(Input begins)

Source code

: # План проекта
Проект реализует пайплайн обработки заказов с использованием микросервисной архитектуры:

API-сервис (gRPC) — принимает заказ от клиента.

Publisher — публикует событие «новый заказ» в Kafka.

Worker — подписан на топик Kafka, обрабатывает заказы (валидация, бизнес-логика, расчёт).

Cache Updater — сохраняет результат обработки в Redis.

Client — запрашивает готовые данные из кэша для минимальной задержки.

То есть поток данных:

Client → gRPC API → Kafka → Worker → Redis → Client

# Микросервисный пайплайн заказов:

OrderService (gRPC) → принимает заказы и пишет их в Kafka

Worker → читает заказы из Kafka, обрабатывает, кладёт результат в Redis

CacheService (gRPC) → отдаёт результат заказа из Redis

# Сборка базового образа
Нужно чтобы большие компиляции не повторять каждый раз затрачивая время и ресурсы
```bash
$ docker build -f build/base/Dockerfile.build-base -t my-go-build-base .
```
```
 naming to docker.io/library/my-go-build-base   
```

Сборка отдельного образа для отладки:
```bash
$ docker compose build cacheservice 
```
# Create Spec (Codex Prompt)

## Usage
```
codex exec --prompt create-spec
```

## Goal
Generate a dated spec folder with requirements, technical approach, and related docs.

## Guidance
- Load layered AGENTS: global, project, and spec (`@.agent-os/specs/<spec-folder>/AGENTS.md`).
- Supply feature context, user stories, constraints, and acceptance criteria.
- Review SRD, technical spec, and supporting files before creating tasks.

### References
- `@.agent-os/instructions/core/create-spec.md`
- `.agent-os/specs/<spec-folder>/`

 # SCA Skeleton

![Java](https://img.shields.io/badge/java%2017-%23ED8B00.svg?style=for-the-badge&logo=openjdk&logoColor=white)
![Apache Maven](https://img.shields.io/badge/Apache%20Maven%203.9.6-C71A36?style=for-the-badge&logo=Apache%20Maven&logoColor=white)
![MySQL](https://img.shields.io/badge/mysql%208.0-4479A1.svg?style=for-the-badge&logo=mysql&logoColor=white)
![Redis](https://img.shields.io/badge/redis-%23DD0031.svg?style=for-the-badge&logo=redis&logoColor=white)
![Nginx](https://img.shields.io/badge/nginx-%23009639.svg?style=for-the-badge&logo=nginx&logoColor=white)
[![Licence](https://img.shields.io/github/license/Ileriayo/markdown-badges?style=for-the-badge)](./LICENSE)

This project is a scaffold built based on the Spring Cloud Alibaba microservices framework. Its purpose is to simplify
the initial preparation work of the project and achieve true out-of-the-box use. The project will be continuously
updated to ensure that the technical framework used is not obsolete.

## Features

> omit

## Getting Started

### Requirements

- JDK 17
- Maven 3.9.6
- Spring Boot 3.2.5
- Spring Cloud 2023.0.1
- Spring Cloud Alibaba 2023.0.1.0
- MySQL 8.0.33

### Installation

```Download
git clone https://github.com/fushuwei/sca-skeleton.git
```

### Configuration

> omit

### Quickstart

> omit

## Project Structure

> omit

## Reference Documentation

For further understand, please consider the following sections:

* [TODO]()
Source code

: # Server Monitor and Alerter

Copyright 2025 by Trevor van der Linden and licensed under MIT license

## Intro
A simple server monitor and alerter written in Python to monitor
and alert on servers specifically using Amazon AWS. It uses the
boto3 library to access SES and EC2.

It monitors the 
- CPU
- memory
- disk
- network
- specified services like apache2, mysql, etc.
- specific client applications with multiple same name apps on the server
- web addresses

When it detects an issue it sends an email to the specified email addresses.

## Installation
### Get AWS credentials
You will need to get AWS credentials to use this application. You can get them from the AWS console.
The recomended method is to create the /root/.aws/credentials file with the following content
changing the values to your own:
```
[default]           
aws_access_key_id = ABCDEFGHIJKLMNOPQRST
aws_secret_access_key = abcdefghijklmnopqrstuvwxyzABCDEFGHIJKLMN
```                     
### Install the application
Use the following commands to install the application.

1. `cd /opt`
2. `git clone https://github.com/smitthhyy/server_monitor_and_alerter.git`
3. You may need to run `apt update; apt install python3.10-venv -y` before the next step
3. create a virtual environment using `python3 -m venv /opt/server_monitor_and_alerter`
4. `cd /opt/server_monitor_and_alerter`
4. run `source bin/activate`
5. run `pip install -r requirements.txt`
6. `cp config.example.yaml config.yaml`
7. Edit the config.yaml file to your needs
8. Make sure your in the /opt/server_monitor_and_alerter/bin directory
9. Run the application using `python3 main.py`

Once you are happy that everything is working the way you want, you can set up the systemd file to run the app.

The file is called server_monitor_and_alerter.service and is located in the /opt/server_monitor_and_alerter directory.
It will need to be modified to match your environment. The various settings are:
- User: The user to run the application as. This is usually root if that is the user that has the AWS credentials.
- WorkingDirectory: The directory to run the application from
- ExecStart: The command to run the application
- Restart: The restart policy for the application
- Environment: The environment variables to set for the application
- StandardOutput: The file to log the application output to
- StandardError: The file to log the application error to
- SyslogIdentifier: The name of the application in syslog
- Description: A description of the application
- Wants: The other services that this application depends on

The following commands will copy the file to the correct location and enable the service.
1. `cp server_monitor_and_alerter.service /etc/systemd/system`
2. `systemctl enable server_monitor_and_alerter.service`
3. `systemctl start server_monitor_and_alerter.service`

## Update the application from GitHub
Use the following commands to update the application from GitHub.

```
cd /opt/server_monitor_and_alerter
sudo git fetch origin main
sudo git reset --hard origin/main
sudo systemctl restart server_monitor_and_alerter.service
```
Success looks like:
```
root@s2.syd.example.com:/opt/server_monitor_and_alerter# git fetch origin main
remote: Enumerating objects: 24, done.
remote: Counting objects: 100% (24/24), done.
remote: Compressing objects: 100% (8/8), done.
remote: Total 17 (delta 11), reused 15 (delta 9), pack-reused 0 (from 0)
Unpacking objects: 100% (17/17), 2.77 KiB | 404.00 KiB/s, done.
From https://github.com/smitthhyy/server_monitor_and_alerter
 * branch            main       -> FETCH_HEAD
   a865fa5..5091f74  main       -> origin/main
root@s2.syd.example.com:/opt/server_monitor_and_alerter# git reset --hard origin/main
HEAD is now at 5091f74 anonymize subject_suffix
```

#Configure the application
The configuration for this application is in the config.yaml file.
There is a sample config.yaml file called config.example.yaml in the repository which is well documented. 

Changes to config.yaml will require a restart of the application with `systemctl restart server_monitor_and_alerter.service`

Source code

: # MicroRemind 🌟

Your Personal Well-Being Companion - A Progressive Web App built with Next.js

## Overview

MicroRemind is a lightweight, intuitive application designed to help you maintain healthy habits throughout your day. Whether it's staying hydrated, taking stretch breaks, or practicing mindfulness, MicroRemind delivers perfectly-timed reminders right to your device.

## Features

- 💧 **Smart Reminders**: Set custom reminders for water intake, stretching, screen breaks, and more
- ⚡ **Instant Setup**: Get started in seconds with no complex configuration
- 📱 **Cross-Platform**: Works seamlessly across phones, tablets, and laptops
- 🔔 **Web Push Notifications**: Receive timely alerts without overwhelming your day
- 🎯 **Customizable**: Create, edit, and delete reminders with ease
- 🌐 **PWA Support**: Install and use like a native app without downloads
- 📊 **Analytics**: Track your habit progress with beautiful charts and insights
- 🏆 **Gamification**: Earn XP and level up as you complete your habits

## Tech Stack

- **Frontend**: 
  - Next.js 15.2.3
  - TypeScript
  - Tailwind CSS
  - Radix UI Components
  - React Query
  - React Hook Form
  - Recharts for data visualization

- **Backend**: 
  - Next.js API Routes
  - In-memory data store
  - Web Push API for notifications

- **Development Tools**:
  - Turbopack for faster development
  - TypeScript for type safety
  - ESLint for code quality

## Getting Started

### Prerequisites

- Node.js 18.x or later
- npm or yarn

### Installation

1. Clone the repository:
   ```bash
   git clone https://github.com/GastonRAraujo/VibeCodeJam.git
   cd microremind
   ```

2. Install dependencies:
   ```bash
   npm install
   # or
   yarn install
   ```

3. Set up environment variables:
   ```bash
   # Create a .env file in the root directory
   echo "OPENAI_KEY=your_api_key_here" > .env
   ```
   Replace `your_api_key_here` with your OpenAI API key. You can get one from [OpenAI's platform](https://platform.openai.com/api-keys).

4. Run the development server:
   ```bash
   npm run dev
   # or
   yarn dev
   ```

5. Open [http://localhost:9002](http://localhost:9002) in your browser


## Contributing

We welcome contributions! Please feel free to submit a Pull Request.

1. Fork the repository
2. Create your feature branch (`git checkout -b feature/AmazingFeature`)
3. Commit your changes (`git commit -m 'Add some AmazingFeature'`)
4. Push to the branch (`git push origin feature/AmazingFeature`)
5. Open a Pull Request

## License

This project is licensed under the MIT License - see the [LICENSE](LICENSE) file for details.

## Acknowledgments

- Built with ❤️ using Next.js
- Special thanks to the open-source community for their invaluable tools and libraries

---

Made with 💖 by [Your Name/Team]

(Input ends)

Copy out, exactly and alone, the lines of the entries above between the ones holding "То есть поток" and "# Сборка базового образа", inclusive.

§ **Exercise result**
То есть поток данных:

Client → gRPC API → Kafka → Worker → Redis → Client

# Микросервисный пайплайн заказов:

OrderService (gRPC) → принимает заказы и пишет их в Kafka

Worker → читает заказы из Kafka, обрабатывает, кладёт результат в Redis

CacheService (gRPC) → отдаёт результат заказа из Redis

# Сборка базового образа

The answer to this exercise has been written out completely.